The issue that we face is the availability of that usable phosphorus. Asimov explains that, in effect, the world's phosphorus is steadily falling down to the bottom of the sea, where it is no longer usable and is not being recovered at a rate to balance out its loss.

The reason for this is that the movement of phosphorus is largely one-way. Asimov explains the example of phosphorus in soil:
The rain comes down, dissolves tiny quantities of soil, and on this solution, plants grow until all the phosphorus they can grab has been incorporated into their substance. Animals eat the plants and, in the process of living, excrete phosphorus-containing wastes upon which plant life can feed, grow, and replace the amount of itself which animals have eaten...

And just as there is a drizzle out of the euphotic zone of the ocean, so there is a drizzle out of the land. Some of the dissolved materials in the soil inevitably escape the waiting rootlets and are carried by the seeping soil water to brooks and rivers and eventually to the sea.

That might not sound like a dramatic process, but Asimov continues:
...it is estimated that 3,500,000 tons of phosphorus are washed from the land into the sea by the rivers each year. Since phosphorus makes up roughly 1 per cent of living matter, that means that the potential maximum amount of land-based protoplasm decreases each year by 350,000,000 tons.

Phosphorus is steadily being transferred from land to sea (through transmission into rivers, which in turn carry it to the sea), and from the upper parts of the ocean to the ocean floor. Once it reaches the ocean floor, which is already saturated with more phosphorus than can be used by the life present at that depth, it is essentially out of the reach of land-based life.

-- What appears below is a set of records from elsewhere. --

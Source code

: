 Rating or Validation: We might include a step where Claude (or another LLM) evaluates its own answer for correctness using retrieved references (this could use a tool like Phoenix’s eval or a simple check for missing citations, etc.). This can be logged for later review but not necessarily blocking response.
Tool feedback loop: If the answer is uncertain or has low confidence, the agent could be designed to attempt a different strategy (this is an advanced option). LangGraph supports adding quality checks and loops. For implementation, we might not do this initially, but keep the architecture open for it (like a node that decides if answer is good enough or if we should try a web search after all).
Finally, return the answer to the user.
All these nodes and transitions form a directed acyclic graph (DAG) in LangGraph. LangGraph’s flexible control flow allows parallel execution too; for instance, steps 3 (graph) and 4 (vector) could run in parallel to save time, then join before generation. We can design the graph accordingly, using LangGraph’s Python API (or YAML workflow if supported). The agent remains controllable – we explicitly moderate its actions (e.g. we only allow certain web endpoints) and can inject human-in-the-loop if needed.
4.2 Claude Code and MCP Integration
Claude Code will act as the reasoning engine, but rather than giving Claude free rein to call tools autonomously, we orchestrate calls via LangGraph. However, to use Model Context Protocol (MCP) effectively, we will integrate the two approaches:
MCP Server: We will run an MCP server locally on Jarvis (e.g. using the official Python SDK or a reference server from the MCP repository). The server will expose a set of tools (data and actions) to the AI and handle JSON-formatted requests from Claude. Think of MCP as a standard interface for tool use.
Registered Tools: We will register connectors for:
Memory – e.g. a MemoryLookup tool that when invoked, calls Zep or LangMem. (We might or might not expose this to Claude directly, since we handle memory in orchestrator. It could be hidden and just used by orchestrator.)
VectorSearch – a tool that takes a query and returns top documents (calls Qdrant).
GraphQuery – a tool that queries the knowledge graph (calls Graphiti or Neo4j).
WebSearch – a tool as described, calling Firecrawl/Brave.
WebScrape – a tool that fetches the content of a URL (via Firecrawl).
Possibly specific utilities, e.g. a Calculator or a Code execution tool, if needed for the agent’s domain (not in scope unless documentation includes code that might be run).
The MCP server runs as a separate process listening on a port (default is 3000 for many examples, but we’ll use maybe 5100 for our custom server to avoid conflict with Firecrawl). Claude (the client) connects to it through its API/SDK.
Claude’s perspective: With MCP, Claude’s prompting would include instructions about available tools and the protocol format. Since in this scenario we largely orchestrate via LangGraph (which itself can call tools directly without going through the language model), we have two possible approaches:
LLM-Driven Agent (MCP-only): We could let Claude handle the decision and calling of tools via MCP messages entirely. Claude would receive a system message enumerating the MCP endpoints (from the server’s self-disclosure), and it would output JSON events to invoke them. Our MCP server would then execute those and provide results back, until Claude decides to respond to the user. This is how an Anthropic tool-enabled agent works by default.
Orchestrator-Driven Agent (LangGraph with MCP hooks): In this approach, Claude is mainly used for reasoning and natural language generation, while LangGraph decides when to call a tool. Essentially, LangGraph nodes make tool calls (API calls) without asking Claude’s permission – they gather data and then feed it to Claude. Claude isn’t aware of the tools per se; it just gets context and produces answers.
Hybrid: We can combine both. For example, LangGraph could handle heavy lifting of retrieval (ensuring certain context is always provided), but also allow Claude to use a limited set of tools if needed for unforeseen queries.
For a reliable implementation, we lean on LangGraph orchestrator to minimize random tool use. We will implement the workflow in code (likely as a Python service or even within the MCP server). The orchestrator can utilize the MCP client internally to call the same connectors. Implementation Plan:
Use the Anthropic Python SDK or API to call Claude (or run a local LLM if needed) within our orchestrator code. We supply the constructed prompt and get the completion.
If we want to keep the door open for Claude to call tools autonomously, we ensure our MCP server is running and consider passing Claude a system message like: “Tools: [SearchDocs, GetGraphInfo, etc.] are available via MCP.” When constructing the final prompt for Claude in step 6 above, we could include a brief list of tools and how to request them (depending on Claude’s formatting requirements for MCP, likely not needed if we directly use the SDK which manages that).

A point made by Asimov, and again this past week on the Treehugger web site, is that humans are literally flushing away vast amounts of phosphorus every day, through our modern plumbing and sewage systems. In the quote above, Asimov points out the natural flow of phosphorus from the soil through plant life to animal life and back to the soil. But our modern sewage systems take the phosphorus present in our own waste matter and send it directly into the sea--in essence, pouring our world's capacity for life on land literally down the drain.

What must be done about this and what can be done about this is a topic for another time (and some suggestions are noted in the previous paragraph's link). But the gravity of this idea is worth pondering--what other fundamental aspects of life on Earth are we affecting, completely unawares, through simple scale and seemingly unconnected behaviors?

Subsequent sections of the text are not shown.